• Work order
The full set of entries below, restated word for word and stripped of images, is the expected result.

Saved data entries
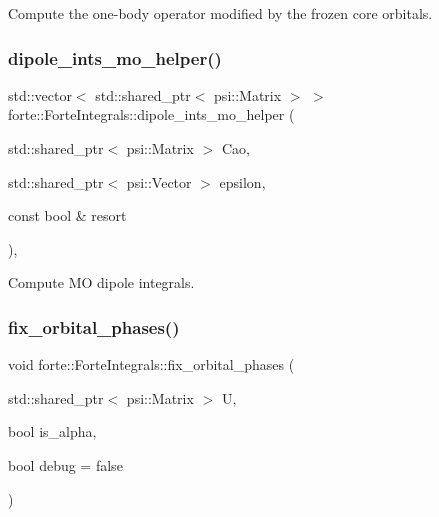 Compute the one-\/body operator modified by the frozen core orbitals. 

\mbox{\label{classforte_1_1_forte_integrals_ad459b61022f3cc816f471e11022e1047}} 
\subsubsection{\texorpdfstring{dipole\+\_\+ints\+\_\+mo\+\_\+helper()}{dipole\_ints\_mo\_helper()}}
{\footnotesize\ttfamily std\+::vector$<$ std\+::shared\+\_\+ptr$<$ psi\+::\+Matrix $>$ $>$ forte\+::\+Forte\+Integrals\+::dipole\+\_\+ints\+\_\+mo\+\_\+helper (\begin{DoxyParamCaption}\item[{std\+::shared\+\_\+ptr$<$ psi\+::\+Matrix $>$}]{Cao,  }\item[{std\+::shared\+\_\+ptr$<$ psi\+::\+Vector $>$}]{epsilon,  }\item[{const bool \&}]{resort }\end{DoxyParamCaption})\hspace{0.3cm}{\ttfamily [protected]}, {\ttfamily [virtual]}}



Compute MO dipole integrals. 

\mbox{\label{classforte_1_1_forte_integrals_a4e6072183864e721498d63c65c24a114}} 
\subsubsection{\texorpdfstring{fix\+\_\+orbital\+\_\+phases()}{fix\_orbital\_phases()}}
{\footnotesize\ttfamily void forte\+::\+Forte\+Integrals\+::fix\+\_\+orbital\+\_\+phases (\begin{DoxyParamCaption}\item[{std\+::shared\+\_\+ptr$<$ psi\+::\+Matrix $>$}]{U,  }\item[{bool}]{is\+\_\+alpha,  }\item[{bool}]{debug = {\ttfamily false} }\end{DoxyParamCaption})}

• Response box
 Compute the one-\/body operator modified by the frozen core orbitals. 

\mbox{\label{classforte_1_1_forte_integrals_ad459b61022f3cc816f471e11022e1047}} 
\subsubsection{\texorpdfstring{dipole\+\_\+ints\+\_\+mo\+\_\+helper()}{dipole\_ints\_mo\_helper()}}
{\footnotesize\ttfamily std\+::vector$<$ std\+::shared\+\_\+ptr$<$ psi\+::\+Matrix $>$ $>$ forte\+::\+Forte\+Integrals\+::dipole\+\_\+ints\+\_\+mo\+\_\+helper (\begin{DoxyParamCaption}\item[{std\+::shared\+\_\+ptr$<$ psi\+::\+Matrix $>$}]{Cao,  }\item[{std\+::shared\+\_\+ptr$<$ psi\+::\+Vector $>$}]{epsilon,  }\item[{const bool \&}]{resort }\end{DoxyParamCaption})\hspace{0.3cm}{\ttfamily [protected]}, {\ttfamily [virtual]}}



Compute MO dipole integrals. 

\mbox{\label{classforte_1_1_forte_integrals_a4e6072183864e721498d63c65c24a114}} 
\subsubsection{\texorpdfstring{fix\+\_\+orbital\+\_\+phases()}{fix\_orbital\_phases()}}
{\footnotesize\ttfamily void forte\+::\+Forte\+Integrals\+::fix\+\_\+orbital\+\_\+phases (\begin{DoxyParamCaption}\item[{std\+::shared\+\_\+ptr$<$ psi\+::\+Matrix $>$}]{U,  }\item[{bool}]{is\+\_\+alpha,  }\item[{bool}]{debug = {\ttfamily false} }\end{DoxyParamCaption})}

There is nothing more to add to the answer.